James Dickson was the son of the merchant James Dickson and Christina Murray, the brother of Robert Dickson, and the father of James Jameson Dickson and Oscar Dickson.

James Dickson was first employed in the Dickson family office in Edinburgh in 1798, but emigrated to Sweden in 1809, seven years after his older brother Robert, and settled in Gothenburg, where he was granted Swedish citizenship on 1 March 1810. He was an ambitious businessman, who in 1816 founded the firm James Dickson & Co, one of the wealthiest of the many Gothenburg trading companies.
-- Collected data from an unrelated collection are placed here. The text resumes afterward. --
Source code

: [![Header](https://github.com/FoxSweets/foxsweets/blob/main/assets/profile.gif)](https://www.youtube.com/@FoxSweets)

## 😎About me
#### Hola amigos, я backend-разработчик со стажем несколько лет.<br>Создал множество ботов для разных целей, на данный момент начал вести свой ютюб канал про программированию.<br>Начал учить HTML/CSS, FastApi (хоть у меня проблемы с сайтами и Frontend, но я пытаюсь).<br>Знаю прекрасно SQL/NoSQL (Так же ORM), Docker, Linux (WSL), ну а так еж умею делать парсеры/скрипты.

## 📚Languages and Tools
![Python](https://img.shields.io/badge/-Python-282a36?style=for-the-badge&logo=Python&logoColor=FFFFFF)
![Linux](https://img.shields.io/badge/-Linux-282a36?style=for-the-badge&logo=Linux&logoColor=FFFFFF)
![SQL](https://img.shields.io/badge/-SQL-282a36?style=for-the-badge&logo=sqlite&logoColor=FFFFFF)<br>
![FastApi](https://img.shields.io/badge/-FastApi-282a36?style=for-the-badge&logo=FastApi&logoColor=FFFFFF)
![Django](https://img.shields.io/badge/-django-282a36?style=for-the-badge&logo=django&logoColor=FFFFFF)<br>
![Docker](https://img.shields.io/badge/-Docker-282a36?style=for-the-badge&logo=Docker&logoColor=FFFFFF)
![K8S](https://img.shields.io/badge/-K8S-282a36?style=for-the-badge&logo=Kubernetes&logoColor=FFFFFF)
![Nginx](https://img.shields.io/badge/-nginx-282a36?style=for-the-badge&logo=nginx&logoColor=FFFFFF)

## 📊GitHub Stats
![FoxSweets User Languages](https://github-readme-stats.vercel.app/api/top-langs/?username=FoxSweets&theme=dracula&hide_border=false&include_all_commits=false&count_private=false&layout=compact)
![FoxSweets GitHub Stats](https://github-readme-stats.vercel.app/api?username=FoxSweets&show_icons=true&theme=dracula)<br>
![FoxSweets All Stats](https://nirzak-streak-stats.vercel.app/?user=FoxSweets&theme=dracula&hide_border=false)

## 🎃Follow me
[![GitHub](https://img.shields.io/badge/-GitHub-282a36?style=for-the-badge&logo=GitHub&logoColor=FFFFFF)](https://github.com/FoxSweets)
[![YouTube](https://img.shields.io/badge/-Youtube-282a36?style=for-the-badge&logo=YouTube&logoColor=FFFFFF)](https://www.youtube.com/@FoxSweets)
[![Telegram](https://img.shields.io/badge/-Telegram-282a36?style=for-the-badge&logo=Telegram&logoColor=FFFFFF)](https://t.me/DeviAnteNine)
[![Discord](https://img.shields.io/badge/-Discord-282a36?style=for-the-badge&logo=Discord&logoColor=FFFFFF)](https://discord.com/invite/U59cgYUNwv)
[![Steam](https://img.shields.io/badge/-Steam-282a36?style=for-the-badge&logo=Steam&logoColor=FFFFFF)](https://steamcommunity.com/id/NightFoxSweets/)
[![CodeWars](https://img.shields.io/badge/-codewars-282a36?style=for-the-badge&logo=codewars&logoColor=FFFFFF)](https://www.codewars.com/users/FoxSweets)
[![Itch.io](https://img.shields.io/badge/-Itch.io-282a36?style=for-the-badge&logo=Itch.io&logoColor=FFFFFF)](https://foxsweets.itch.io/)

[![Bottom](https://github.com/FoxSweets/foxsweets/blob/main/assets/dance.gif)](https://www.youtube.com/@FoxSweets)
Dickson served as principal of the Gothenburg Savings Bank (1829-1833) and in 1831 he became a member of the Health Committee of Gothenburg, created to deal with the expected arrival of cholera (which indeed came to Gothenburg in 1834, the first cases in Sweden).

He was one of the founders of the Trädgårdsföreningen (Garden Society) of Gothenburg.

In 1814 he married Margaret Eleanor Bagge (1795-1857), and the family lived at Södra Hamngatan 5. The house was built around 1805 for the Councillor Carl Bagge (1754-1818) and was subsequently transferred to his son in law James Dickson Sr. It was used as the office and residence of the family until the early 1860s.